Развитие отдельных элементов скульптурной драпировки, пусть даже они и превратились в Средние века в жесткие формулы или абстрактные декоративные схемы, вполне возможно проследить вплоть до конкретных античных источников. Первые вновь наметившиеся ростки натурализма в скульптуре, одновременно в итальянской и французской, привели со временем к резким различиям между Италией и Северной Европой в ренессансных стилях драпировки и, шире, к различиям в общем восприятии унаследованных от античности взаимоотношений между одеждой и человеческим телом. Вновь изобретенная в эпоху раннего Возрождения натуралистическая манера изображения драпировки вошла в христианский мир, который в равной степени был привержен представлениям о греховности всего материального и усердно развивал производство шерстяных материй.

Древние греки выделывали свои шерстяные ткани дома и находились с ними в интимизированных семейных отношениях. Подобно молоку или маслу, ткань являлась одним из основных элементов бытия, чей источник был близок и понятен. Средневековый европеец жил не столько бок о бок с шерстяной тканью, сколько за ее счет; и ткань для него была продуктом не столько естественным, сколько экономическим, крайне значимым продуктом промышленной выработки. В качестве материальной субстанции она по статусу соответствовала стеклу или чеканному золоту, знаменуя собой скорее триумф человеческого стремления к искусным (и искусственным) предметам роскоши, нежели его способность жить в гармонии с плодами земными. Со временем, как то было и в случае с драгоценными металлами, специфически «роскошные» свойства ткани — текстура, цвет, вес — могли и вовсе сделаться предметом мифологизации. Красота изысканных тканей начала порождать и питать жизнь воображаемую, богатства же красоты телесной виделись в совершенно ином освещении. Природа человека и природа ткани перестали восприниматься как производные от одного и того же корня.

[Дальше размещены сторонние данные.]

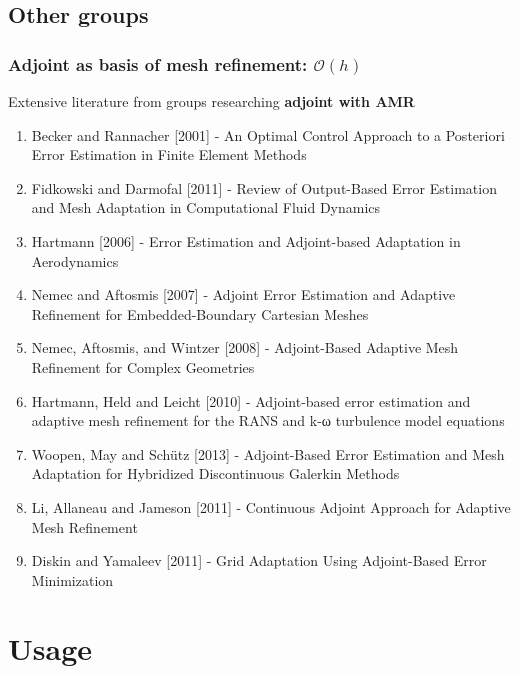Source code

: \documentclass{beamer}
\begin{document}
\subsection{Other groups}
\begin{frame}%
\frametitle{Adjoint as basis of mesh refinement: $\mathcal{O}(h)$}
\scriptsize
Extensive literature from groups researching \textbf{adjoint with AMR}
\begin{enumerate}[1.]
\item Becker and Rannacher [2001] - An Optimal Control Approach to a Posteriori Error Estimation in Finite Element Methods
\item Fidkowski and Darmofal [2011] - Review of Output-Based Error Estimation and Mesh Adaptation in Computational Fluid Dynamics
\item Hartmann [2006] - Error Estimation and Adjoint-based Adaptation in Aerodynamics
\item Nemec and Aftosmis [2007] - Adjoint Error Estimation and Adaptive Refinement for Embedded-Boundary Cartesian Meshes
\item Nemec, Aftosmis, and Wintzer [2008] - Adjoint-Based Adaptive Mesh Refinement for Complex Geometries
\item Hartmann, Held and Leicht [2010] - Adjoint-based error estimation and adaptive mesh refinement for the RANS and k-ω turbulence model equations
\item Woopen, May and Sch{\"u}tz [2013] - Adjoint-Based Error Estimation and Mesh Adaptation for Hybridized Discontinuous Galerkin Methods
\item Li, Allaneau and Jameson [2011] - Continuous Adjoint Approach for Adaptive Mesh Refinement
\item Diskin and Yamaleev [2011] - Grid Adaptation Using Adjoint-Based Error Minimization
\end{enumerate}
\end{frame}




\section[Usage]{Usage}
\end{document}
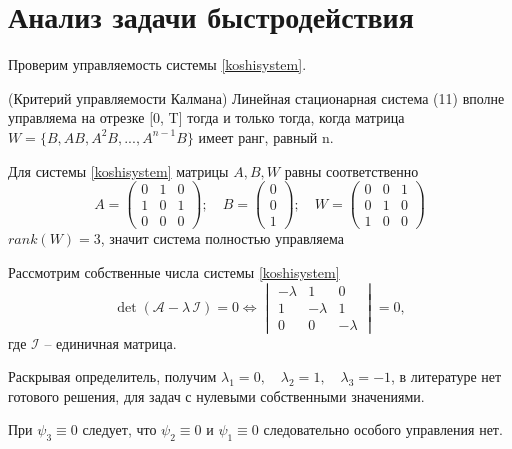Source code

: \documentclass[a4paper,12pt, openany]{book}
\theoremstyle{plain} %
\theoremstyle{definition} %
\theoremstyle{remark} %
\numberwithin{equation}{chapter}
\begin{document}
{\section{Анализ задачи быстродействия}
Проверим управляемость системы \eqref{koshisystem}.

(Критерий управляемости Калмана) Линейная стационарная система (11) вполне управляема на отрезке [0, T] тогда и
только тогда, когда матрица $W = \{B, AB, A^2B, ..., A^{n-1}B\}$ имеет ранг, равный n.

Для системы \eqref{koshisystem} матрицы $A, B, W$ равны соответственно
$$ A =
    \begin{pmatrix}
        0 & 1 & 0 \\
        1 & 0 & 1 \\
        0 & 0 & 0
    \end{pmatrix};
    \quad
    B =
    \begin{pmatrix}
        0 \\
        0 \\
        1
    \end{pmatrix};
    \quad
    W =
    \begin{pmatrix}
        0 & 0 & 1 \\
        0 & 1 & 0 \\
        1 & 0 & 0
        \end{pmatrix}
$$
$rank (W)=3$, значит система полностью управляема

Рассмотрим собственные числа системы \eqref{koshisystem}
\begin{equation}\label{eugen_values}
    \det \left( {{\mathcal{A}} - \lambda\,\mathcal{I}} \right) = 0 \Longleftrightarrow \begin{vmatrix}
        -\lambda & 1        & 0        \\
        1        & -\lambda & 1        \\
        0        & 0        & -\lambda
    \end{vmatrix} = 0,
\end{equation}
где $\mathcal{I}$ -- единичная матрица.

Раскрывая определитель, получим $\lambda_1=0, \quad \lambda_2=1,\quad \lambda_3=-1$,
в литературе \cite{atansfalb} нет готового решения, для задач с нулевыми собственными значениями.

При $\psi_3\equiv0$ следует, что $\psi_2\equiv0$ и $\psi_1\equiv0$ следовательно особого управления нет.

}
\end{document}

Это разграничение между телом и тканью, одевающей тело, столь чуждое античному духу, лежит в основе всей последующей традиции идеализации ткани, сложившейся в западном искусстве. Именно из него произрастает представление о драпировке как о чем-то таком, что, скрывая человеческую плоть, по определению испорченную и ничтожную, при этом сообщает ей некое дополнительное измерение, способное ее приукрасить и облагородить. По видимости, безногих ангелов с картин эпохи Возрождения поддерживают на весу скорее даже не крылья, а пышные, вздувшиеся пузырями одежды, которые не столько покрывают не подобающие ангелам нелепые человеческие члены, сколько подменяют их собой. Ткань не только сама по себе лучше и красивее плоти, но и представляется более близкой к святости, а потому и в преддверии рая выглядит гораздо уместней. Не может же она быть грешной.